### EXTRACTED ENTRIES
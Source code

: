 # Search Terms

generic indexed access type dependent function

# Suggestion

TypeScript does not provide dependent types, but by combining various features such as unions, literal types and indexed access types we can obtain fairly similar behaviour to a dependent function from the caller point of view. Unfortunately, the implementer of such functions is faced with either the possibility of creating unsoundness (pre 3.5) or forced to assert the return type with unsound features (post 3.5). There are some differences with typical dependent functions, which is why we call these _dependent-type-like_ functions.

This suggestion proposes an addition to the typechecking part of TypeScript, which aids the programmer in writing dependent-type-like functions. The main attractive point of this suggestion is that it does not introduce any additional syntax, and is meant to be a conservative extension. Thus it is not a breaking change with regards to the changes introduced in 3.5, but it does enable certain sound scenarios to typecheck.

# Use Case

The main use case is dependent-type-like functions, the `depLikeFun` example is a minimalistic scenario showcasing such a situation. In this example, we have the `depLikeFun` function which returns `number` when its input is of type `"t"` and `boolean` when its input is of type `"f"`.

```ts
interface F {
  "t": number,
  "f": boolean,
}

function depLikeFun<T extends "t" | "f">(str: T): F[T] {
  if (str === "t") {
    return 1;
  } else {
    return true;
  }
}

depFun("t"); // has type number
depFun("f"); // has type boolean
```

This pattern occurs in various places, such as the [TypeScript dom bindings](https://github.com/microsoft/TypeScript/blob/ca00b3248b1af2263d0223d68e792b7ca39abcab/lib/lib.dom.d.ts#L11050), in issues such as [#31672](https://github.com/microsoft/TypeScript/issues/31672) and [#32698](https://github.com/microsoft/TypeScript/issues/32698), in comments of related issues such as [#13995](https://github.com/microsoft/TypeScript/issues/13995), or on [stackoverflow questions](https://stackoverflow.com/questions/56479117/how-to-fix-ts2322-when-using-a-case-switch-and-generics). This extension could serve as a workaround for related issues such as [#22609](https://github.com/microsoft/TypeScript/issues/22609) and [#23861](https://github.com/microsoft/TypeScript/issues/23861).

### PROBLEM STATEMENT
State, as a bare number, how many lines of the records above include "depLikeFun".

### RESULT OF THIS TASK
2